Johnny was a rebel. A real maverick of a man. Show him a system, and he’d find a way round it. All the little get-outs, he got out through. He opted out of all opt-in mailings, he had his number put on the list to avoid junk calls, he made sure as hell he wasn’t on that electoral roll that’s for sale. His email address was a miracle of concealment to fool the bots, and you’d be bloody lucky to get it. And almost nobody got anywhere near his ‘real’ online identity.

If he was a bit naughty in his car, he’d make a real song and dance about ’fessing up to who was actually driving. There had to be pictures. Of his face. If not, he’d write long letters inevitably quoting the Human Rights Act. Stopped by the coppers in Waterloo? Same thing, knowing all the right responses to give to stay just the right side of the law, and exactly what would press the frustration button of the guy in the yellow jacket.
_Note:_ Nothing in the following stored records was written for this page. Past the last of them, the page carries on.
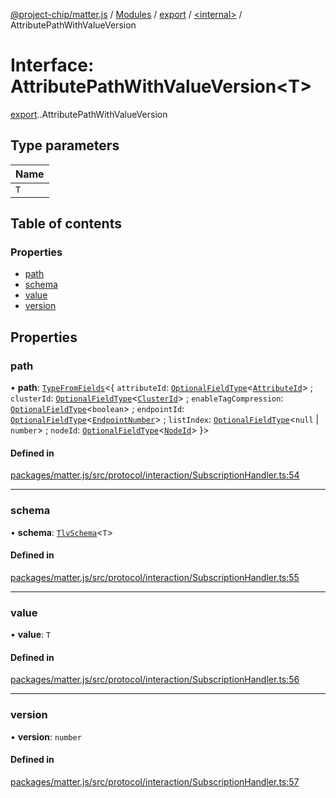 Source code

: [@project-chip/matter.js](../README.md) / [Modules](../modules.md) / [export](../modules/export.md) / [<internal\>](../modules/export._internal_.md) / AttributePathWithValueVersion

# Interface: AttributePathWithValueVersion<T\>

[export](../modules/export.md).[<internal>](../modules/export._internal_.md).AttributePathWithValueVersion

## Type parameters

| Name |
| :------ |
| `T` |

## Table of contents

### Properties

- [path](export._internal_.AttributePathWithValueVersion.md#path)
- [schema](export._internal_.AttributePathWithValueVersion.md#schema)
- [value](export._internal_.AttributePathWithValueVersion.md#value)
- [version](export._internal_.AttributePathWithValueVersion.md#version)

## Properties

### path

• **path**: [`TypeFromFields`](../modules/tlv_export.md#typefromfields)<{ `attributeId`: [`OptionalFieldType`](tlv_export.OptionalFieldType.md)<[`AttributeId`](../modules/datatype_export.md#attributeid)\> ; `clusterId`: [`OptionalFieldType`](tlv_export.OptionalFieldType.md)<[`ClusterId`](../modules/datatype_export.md#clusterid)\> ; `enableTagCompression`: [`OptionalFieldType`](tlv_export.OptionalFieldType.md)<`boolean`\> ; `endpointId`: [`OptionalFieldType`](tlv_export.OptionalFieldType.md)<[`EndpointNumber`](../modules/datatype_export.md#endpointnumber)\> ; `listIndex`: [`OptionalFieldType`](tlv_export.OptionalFieldType.md)<``null`` \| `number`\> ; `nodeId`: [`OptionalFieldType`](tlv_export.OptionalFieldType.md)<[`NodeId`](../modules/datatype_export.md#nodeid)\>  }\>

#### Defined in

[packages/matter.js/src/protocol/interaction/SubscriptionHandler.ts:54](https://github.com/project-chip/matter.js/blob/ac2c2688/packages/matter.js/src/protocol/interaction/SubscriptionHandler.ts#L54)

___

### schema

• **schema**: [`TlvSchema`](../classes/tlv_export.TlvSchema.md)<`T`\>

#### Defined in

[packages/matter.js/src/protocol/interaction/SubscriptionHandler.ts:55](https://github.com/project-chip/matter.js/blob/ac2c2688/packages/matter.js/src/protocol/interaction/SubscriptionHandler.ts#L55)

___

### value

• **value**: `T`

#### Defined in

[packages/matter.js/src/protocol/interaction/SubscriptionHandler.ts:56](https://github.com/project-chip/matter.js/blob/ac2c2688/packages/matter.js/src/protocol/interaction/SubscriptionHandler.ts#L56)

___

### version

• **version**: `number`

#### Defined in

[packages/matter.js/src/protocol/interaction/SubscriptionHandler.ts:57](https://github.com/project-chip/matter.js/blob/ac2c2688/packages/matter.js/src/protocol/interaction/SubscriptionHandler.ts#L57)

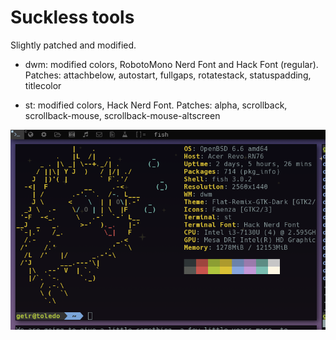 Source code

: # Suckless tools

Slightly patched and modified.

* dwm: modified colors, RobotoMono Nerd Font and Hack Font (regular).
	Patches: attachbelow, autostart, fullgaps, rotatestack, statuspadding, titlecolor

* st: modified colors, Hack Nerd Font.
	Patches: alpha, scrollback, scrollback-mouse, scrollback-mouse-altscreen

![suckless](https://raw.githubusercontent.com/geirda/OpenBSD/master/suckless/screenshots/dwm-st.png)
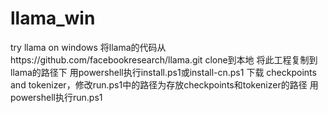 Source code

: # llama_win
try llama on windows
将llama的代码从https://github.com/facebookresearch/llama.git clone到本地
将此工程复制到llama的路径下
用powershell执行install.ps1或install-cn.ps1
下载 checkpoints and tokenizer，修改run.ps1中的路径为存放checkpoints和tokenizer的路径
用powershell执行run.ps1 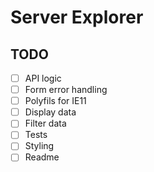 # Server Explorer

## TODO

- [ ] API logic
- [ ] Form error handling
- [ ] Polyfils for IE11
- [ ] Display data
- [ ] Filter data
- [ ] Tests
- [ ] Styling
- [ ] Readme
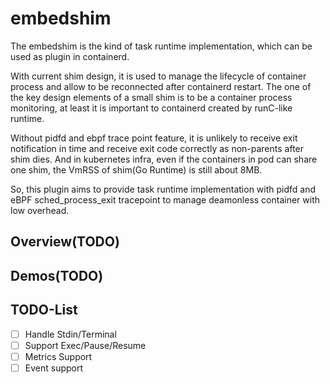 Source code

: # embedshim

The embedshim is the kind of task runtime implementation, which can be used as
plugin in containerd.

With current shim design, it is used to manage the lifecycle of container
process and allow to be reconnected after containerd restart. The one of the
key design elements of a small shim is to be a container process monitoring,
at least it is important to containerd created by runC-like runtime.

Without pidfd and ebpf trace point feature, it is unlikely to receive exit
notification in time and receive exit code correctly as non-parents after shim
dies. And in kubernetes infra, even if the containers in pod can share one
shim, the VmRSS of shim(Go Runtime) is still about 8MB.

So, this plugin aims to provide task runtime implementation with pidfd and
eBPF sched_process_exit tracepoint to manage deamonless container with
low overhead.

## Overview(TODO)

## Demos(TODO)

## TODO-List

* [ ] Handle Stdin/Terminal
* [ ] Support Exec/Pause/Resume
* [ ] Metrics Support
* [ ] Event support
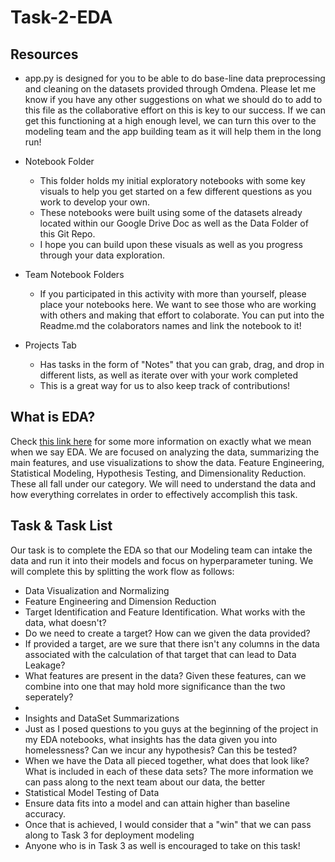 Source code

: # Task-2-EDA
## Resources
* app.py is designed for you to be able to do base-line data preprocessing and cleaning on the datasets provided through Omdena. Please let me know if you have any other suggestions on what we should do to add to this file as the collaborative effort on this is key to our success. If we can get this functioning at a high enough level, we can turn this over to the modeling team and the app building team as it will help them in the long run!

* Notebook Folder
  * This folder holds my initial exploratory notebooks with some key visuals to help you get started on a few different questions as you work to develop your own. 
  * These notebooks were built using some of the datasets already located within our Google Drive Doc as well as the Data Folder of this Git Repo. 
  * I hope you can build upon these visuals as well as you progress through your data exploration.
  
* Team Notebook Folders
  * If you participated in this activity with more than yourself, please place your notebooks here. We want to see those who are working with others and making that effort to colaborate. You can put into the Readme.md the colaborators names and link the notebook to it!
* Projects Tab
  * Has tasks in the form of "Notes" that you can grab, drag, and drop in different lists, as well as iterate over with your work completed
  * This is a great way for us to also keep track of contributions!  

## What is EDA? 
Check [this link here](https://www.ibm.com/cloud/learn/exploratory-data-analysis) for some more information on exactly what we mean when we say EDA. We are focused on analyzing the data, summarizing the main features, and use visualizations to show the data. Feature Engineering, Statistical Modeling, Hypothesis Testing, and Dimensionality Reduction. These all fall under our category. We will need to understand the data and how everything correlates in order to effectively accomplish this task. 

## Task & Task List
Our task is to complete the EDA so that our Modeling team can intake the data and run it into their models and focus on hyperparameter tuning. We will complete this by splitting the work flow as follows:
* Data Visualization and Normalizing
* Feature Engineering and Dimension Reduction
 * Target Identification and Feature Identification. What works with the data, what doesn't?
  * Do we need to create a target? How can we given the data provided?
  * If provided a target, are we sure that there isn't any columns in the data associated with the calculation of that target that can lead to Data Leakage?
  * What features are present in the data? Given these features, can we combine into one that may hold more significance than the two seperately?
  * 
* Insights and DataSet Summarizations
 * Just as I posed questions to you guys at the beginning of the project in my EDA notebooks, what insights has the data given you into homelessness? Can we incur any hypothesis? Can this be tested? 
 * When we have the Data all pieced together, what does that look like? What is included in each of these data sets? The more information we can pass along to the next team about our data, the better
* Statistical Model Testing of Data
 * Ensure data fits into a model and can attain higher than baseline accuracy.
 * Once that is achieved, I would consider that a "win" that we can pass along to Task 3 for deployment modeling
 * Anyone who is in Task 3 as well is encouraged to take on this task!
Junk calls? He loved those – playing right into the hands of his call centre victim – baiting them further and further into revealing who they worked for, and where, while tapping away merrily on his 192.com account and his Google Maps (and other, darker sources). Until he could surprise them by telling them the name of their wife. And if really pissed off, that he was watching their house from across-Church-Street-right-at-this-minute-pal.

Always pushing things to the very edge to protect his data, and his rights. Because information was Johnny’s lifeblood. His belonged securely locked away. But others’? Especially ‘public’ information? Ah, that was a bit different. Everything had to be open. Without compromise. If the government had it (or he thought they had it) he wanted at it. If there was something out there about a corporation, he wanted it mashed-up, unpacked, aggregated, chopped every which way.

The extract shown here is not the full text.